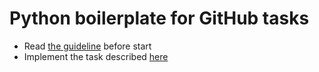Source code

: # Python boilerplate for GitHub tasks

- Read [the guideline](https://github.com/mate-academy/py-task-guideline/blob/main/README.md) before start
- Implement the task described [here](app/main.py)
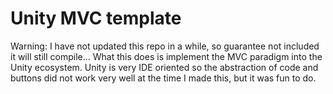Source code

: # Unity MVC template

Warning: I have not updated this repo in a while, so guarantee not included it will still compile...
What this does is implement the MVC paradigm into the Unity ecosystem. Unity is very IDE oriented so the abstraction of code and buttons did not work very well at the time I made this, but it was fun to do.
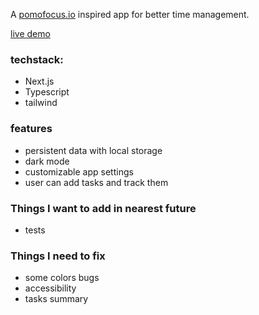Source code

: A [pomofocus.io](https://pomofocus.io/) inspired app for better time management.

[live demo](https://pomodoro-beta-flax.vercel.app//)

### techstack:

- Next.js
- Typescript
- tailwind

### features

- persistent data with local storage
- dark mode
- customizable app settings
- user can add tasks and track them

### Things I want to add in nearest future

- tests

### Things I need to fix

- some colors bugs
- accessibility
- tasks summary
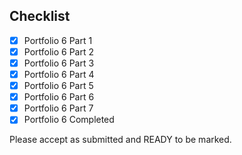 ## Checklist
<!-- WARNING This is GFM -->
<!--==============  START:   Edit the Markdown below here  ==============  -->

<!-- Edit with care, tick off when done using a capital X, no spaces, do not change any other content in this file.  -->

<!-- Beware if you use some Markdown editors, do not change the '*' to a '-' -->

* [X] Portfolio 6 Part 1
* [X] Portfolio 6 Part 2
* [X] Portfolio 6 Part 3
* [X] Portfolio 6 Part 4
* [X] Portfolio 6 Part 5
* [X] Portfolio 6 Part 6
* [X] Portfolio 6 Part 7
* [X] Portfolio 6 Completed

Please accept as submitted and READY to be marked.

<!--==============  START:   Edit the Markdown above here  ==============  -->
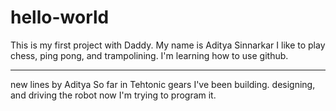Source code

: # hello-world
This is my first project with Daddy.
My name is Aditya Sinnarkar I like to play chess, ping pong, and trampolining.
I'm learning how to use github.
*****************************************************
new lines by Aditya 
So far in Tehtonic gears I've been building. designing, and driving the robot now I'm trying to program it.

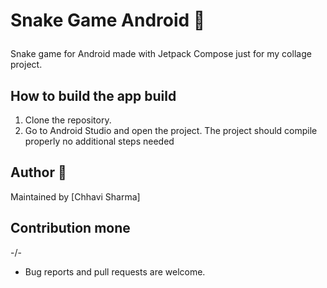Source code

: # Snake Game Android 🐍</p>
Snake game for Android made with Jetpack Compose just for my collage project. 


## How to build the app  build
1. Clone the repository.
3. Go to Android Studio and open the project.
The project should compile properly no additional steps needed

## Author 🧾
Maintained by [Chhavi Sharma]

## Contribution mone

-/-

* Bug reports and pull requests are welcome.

--------------------------------

Assignment: Only the lines containing the string "Android" are needed; pull them out of the records.

Output for this task:
: # Snake Game Android 🐍</p>
Snake game for Android made with Jetpack Compose just for my collage project. 
3. Go to Android Studio and open the project.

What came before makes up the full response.